◆ **WHAT THIS TASK INVOLVES**:
Return every line below in which "passage" appears.

Items listed in a dataset
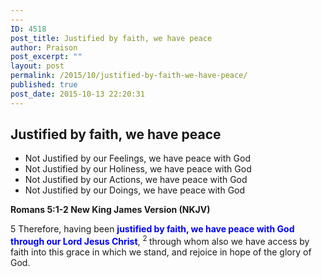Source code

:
 ```yaml
---
---
ID: 4518
post_title: Justified by faith, we have peace
author: Praison
post_excerpt: ""
layout: post
permalink: /2015/10/justified-by-faith-we-have-peace/
published: true
post_date: 2015-10-13 22:20:31
---
```

<h2>Justified by faith, we have peace</h2>
<ul>
	<li>Not Justified by our Feelings, we have peace with God</li>
	<li>Not Justified by our Holiness, we have peace with God</li>
	<li>Not Justified by our Actions, we have peace with God</li>
	<li>Not Justified by our Doings, we have peace with God</li>
</ul>
<strong><span class="passage-display-bcv">Romans 5:1-2
</span><span class="passage-display-version">New King James Version (NKJV)</span></strong>
<p class="chapter-1"><span class="text Rom-5-1"><span class="chapternum">5 </span>Therefore, having been <span style="color: #0000ff;"><strong>justified by faith, we have peace with God through our Lord Jesus Christ</strong></span>, </span><span id="en-NKJV-28050" class="text Rom-5-2"><sup class="versenum">2 </sup>through whom also we have access by faith into this grace in which we stand, and rejoice in hope of the glory of God.</span></p>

◆ **FINAL ANSWER**:
<strong><span class="passage-display-bcv">Romans 5:1-2
</span><span class="passage-display-version">New King James Version (NKJV)</span></strong>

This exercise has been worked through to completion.